Taylor: A blast. And I found a component that matched the specs for a Quartes chip. So I called Quartes and claimed to be building an Internet-connected washing machine that sends a message to the owner when the laundry is done. Got the full specs on their latest chips.

Bobby: And they matched.

Taylor: That they did.

The Internet of things (IoT) is the network of devices such as vehicles, and home appliances that contain electronics, software, actuators, and connectivity which allows these things to connect, interact and exchange data. The IoT involves extending Internet connectivity beyond standard devices, such as desktops, laptops, smartphones and tablets, to any range of traditionally dumb or non-internet-enabled physical devices and everyday objects. Embedded with technology, these devices can communicate and interact over the Internet, and they can be remotely monitored and controlled.

Quite the cotillion... (48.55)

Bobby: Tonight's a big one for me. The most important managers in the business will be there. Between them, they cover all the meaningful strategies currently in play.

Taylor: Quite the cotillion.

Bobby: It's the social event of the season.

The cotillion (also cotillon or "French country dance") is a social dance, popular in 18th-century Europe and America. Originally for four couples in square formation, it was a courtly version of an English country dance, the forerunner of the quadrille and, in the United States, the square dance. 

It was for some fifty years regarded as an ideal finale to a ball but was eclipsed in the early 19th century by the quadrille. It became so elaborate that it was sometimes presented as a concert dance performed by trained and rehearsed dancers. The later "German" cotillion included more couples as well as plays and games.

Velvet Rope... (9.24)

Wags: Ah, the two billion.

Spyros: I told them: velvet rope.

Wags: Spoken like a man who's still mad he never got into Xenon.

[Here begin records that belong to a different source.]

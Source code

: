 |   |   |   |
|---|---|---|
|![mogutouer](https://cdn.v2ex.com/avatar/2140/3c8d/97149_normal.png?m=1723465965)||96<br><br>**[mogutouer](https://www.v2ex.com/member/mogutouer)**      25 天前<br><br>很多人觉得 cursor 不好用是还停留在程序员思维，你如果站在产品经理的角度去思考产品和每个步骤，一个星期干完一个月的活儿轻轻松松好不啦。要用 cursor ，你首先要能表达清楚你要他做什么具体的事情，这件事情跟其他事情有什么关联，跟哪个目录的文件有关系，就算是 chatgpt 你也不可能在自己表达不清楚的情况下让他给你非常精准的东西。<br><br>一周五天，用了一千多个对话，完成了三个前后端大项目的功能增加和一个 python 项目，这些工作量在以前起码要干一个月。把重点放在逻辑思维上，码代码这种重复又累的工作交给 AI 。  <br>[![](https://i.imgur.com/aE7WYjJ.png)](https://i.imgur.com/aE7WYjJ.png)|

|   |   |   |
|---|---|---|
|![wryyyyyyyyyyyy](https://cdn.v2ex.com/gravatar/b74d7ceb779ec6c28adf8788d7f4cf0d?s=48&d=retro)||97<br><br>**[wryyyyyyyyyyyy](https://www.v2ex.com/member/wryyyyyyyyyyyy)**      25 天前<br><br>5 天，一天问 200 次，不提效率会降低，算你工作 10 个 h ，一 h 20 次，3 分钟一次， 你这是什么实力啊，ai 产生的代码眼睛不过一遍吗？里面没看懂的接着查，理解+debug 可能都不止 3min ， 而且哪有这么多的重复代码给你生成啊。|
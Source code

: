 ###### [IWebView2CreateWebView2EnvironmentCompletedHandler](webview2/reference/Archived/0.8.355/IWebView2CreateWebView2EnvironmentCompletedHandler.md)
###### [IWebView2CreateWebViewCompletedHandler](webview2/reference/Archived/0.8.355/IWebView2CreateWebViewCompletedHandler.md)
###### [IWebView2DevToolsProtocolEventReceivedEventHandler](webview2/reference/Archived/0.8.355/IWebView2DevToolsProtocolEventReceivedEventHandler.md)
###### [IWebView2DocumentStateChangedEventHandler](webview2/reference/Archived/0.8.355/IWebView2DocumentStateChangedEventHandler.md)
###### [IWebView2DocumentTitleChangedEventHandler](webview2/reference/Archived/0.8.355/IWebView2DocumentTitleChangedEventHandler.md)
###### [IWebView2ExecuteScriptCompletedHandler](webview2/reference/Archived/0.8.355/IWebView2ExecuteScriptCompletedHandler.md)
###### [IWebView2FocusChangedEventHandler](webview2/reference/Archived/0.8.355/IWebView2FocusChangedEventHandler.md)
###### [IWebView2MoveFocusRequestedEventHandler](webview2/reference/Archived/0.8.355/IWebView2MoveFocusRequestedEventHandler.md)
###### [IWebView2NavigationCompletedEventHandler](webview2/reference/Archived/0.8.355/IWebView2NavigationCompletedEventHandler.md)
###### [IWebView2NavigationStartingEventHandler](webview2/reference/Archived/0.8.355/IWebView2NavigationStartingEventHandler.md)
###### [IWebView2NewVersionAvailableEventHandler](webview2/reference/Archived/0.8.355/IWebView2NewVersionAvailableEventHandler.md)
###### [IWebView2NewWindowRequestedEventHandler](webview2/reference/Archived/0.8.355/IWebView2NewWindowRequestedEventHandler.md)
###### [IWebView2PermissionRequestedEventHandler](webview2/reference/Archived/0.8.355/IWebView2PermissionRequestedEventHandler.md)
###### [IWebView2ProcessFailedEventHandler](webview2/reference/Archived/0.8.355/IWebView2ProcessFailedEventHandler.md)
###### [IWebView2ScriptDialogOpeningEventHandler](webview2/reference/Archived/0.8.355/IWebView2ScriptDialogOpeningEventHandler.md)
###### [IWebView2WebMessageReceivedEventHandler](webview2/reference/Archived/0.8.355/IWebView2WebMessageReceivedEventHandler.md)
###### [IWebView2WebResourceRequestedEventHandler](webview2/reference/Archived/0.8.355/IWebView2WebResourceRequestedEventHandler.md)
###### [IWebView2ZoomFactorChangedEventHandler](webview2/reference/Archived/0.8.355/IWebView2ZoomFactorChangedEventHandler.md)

Xenon was a popular New York City nightclub. Xenon was a popular disco in Manhattan in the late 1970s and early 1980s. It was located at 124 West 43rd St in the former Henry Miller Theater which prior to Xenon had been renamed Avon-at-the-Hudson and was operating as a porn house. Xenon was the only nightclub popular enough to compete with Studio 54. The site is now the Stephen Sondheim Theater.

Xenon was regarded as much more of a "Fashion Crowd", while Studio 54 was more Hollywood. Still, many celebrities such as Andy Warhol, Halston, Michael Jackson, Jack Nicholson, Mick Jagger and Jerry Hall, Tom Cruise, Richard Avedon, Cher, O.J. Simpson, Christopher Reeve, Elton John, Roger Moore, John McEnroe, Tony Curtis, Brooke Shields, Freddie Mercury, David Kennedy, John F. Kennedy Jr. and Robin Williams frequented the club.[2] The walls were silver and rays of light came out from a giant "X" above the dance floor. People at Xenon often liked to dance with fewer clothes than people at Studio 54, sometimes wearing swimsuits while dancing. Xenon was the first night club to provide go-go boxes for amateur go-go dancers to dance on.[3] This got many people interested in go-go dancing. Xenon was featured in a Life magazine article about disco. The full-time Disc-Jockey (DJ) was Tony Smith and the part-time DJ was John "Jellybean" Benitez, who later had an affair with Madonna.